ACTIVITY
In the copy, keep every record exact and leave out all images.

**** GIVEN INFORMATION

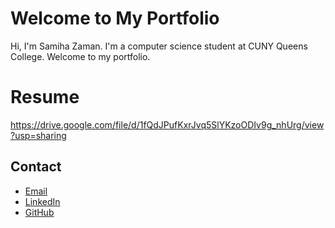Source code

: # Welcome to My Portfolio

Hi, I'm Samiha Zaman. I'm a computer science student at CUNY Queens College. Welcome to my portfolio.



# Resume
https://drive.google.com/file/d/1fQdJPufKxrJvq5SlYKzoODIv9g_nhUrg/view?usp=sharing


## Contact
- [Email](mailto:samihaz2009@gmail.com)
- [LinkedIn](https://www.linkedin.com/in/samiha-z/)
- [GitHub](https://github.com/samihazaman)

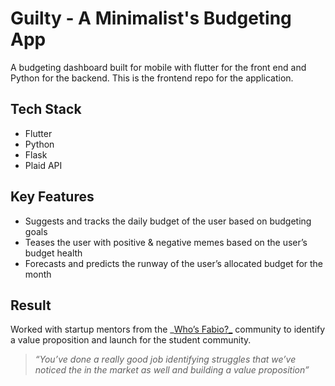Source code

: # Guilty - A Minimalist's Budgeting App

A budgeting dashboard built for mobile with flutter for the front end and Python for the backend. This is the frontend repo for the application.

## Tech Stack

- Flutter
- Python
- Flask
- Plaid API

## Key Features

- Suggests and tracks the daily budget of the user based on budgeting goals
- Teases the user with positive & negative memes based on the user’s budget health
- Forecasts and predicts the runway of the user’s allocated budget for the month

## Result

Worked with startup mentors from the _[Who’s Fabio?_](https://www.whosfabio.com) community to identify a value proposition and launch for the student community.

> _“You’ve done a really good job identifying struggles that we’ve noticed the in the market as well and building a value proposition”_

********

YOUR SOLUTION
Source code

: # Welcome to My Portfolio

Hi, I'm Samiha Zaman. I'm a computer science student at CUNY Queens College. Welcome to my portfolio.



# Resume
https://drive.google.com/file/d/1fQdJPufKxrJvq5SlYKzoODIv9g_nhUrg/view?usp=sharing


## Contact
- [Email](mailto:samihaz2009@gmail.com)
- [LinkedIn](https://www.linkedin.com/in/samiha-z/)
- [GitHub](https://github.com/samihazaman)

Source code

: # Guilty - A Minimalist's Budgeting App

A budgeting dashboard built for mobile with flutter for the front end and Python for the backend. This is the frontend repo for the application.

## Tech Stack

- Flutter
- Python
- Flask
- Plaid API

## Key Features

- Suggests and tracks the daily budget of the user based on budgeting goals
- Teases the user with positive & negative memes based on the user’s budget health
- Forecasts and predicts the runway of the user’s allocated budget for the month

## Result

Worked with startup mentors from the _[Who’s Fabio?_](https://www.whosfabio.com) community to identify a value proposition and launch for the student community.

> _“You’ve done a really good job identifying struggles that we’ve noticed the in the market as well and building a value proposition”_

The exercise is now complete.